Le style de Gaël Faye c'est du rap avec de vrais instruments, des arrangements riches, un flow qui sidère (démonstration impeccable sur Blend, en duo avec Tumi (de Tumi and The Volume)) et des mots qui touchent. Des textes dans lesquels on perçoit toute l'humilité et la passion qui animent l'artiste et le rendent si attachant.

Depuis quelques semaines maintenant, l'artiste a lancé la publication de vidéos "sur la route du pili pili" qui racontent l'élaboration de l'album et j'ai suivi chacun des épisodes avec une attention toute particulère. Si tu les as manqués, c'est à retrouver par ici...et permets moi de te dire que ça mérite le détour. Mais VRAIMENT.
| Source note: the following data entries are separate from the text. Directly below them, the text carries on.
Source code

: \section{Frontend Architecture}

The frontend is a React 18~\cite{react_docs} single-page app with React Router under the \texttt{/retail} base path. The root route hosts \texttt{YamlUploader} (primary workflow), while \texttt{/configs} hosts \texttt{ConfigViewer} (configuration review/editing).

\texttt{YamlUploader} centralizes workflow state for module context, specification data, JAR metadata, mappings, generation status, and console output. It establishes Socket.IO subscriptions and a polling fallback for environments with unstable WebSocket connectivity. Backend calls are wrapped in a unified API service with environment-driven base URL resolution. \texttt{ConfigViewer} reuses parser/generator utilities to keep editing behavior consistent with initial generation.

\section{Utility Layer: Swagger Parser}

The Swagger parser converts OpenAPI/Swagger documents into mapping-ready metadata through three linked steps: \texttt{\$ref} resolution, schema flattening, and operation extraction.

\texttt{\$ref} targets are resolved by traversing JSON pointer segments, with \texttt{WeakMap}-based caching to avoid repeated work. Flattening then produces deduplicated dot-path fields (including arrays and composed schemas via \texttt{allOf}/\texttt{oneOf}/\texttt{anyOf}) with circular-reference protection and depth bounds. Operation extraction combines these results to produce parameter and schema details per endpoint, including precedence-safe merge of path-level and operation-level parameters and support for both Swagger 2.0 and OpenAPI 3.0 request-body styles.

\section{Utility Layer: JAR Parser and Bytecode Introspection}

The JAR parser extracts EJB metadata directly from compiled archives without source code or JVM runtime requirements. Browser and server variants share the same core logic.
Pour finir voici un EPK drôlement bien réalisé, qui me semble à l'image de l'artiste et qui permet d'en apprendre un peu plus sur le travail qui a mené Gaël Faye à sortir "pili pili sur un croissant au beurre". Parfait à visionner après une première écoute de l'album (c'était mon petit conseil de dégustation). Enjoy.


Voilà lecteur, ma présentation d'un album qui me tient particulièrement à coeur. Alors je n'ai rien à ajouter si ce n'est que je t'invite à te le procurer ici parce que je sais déjà qu'il fera partie de mon top ten de l'année...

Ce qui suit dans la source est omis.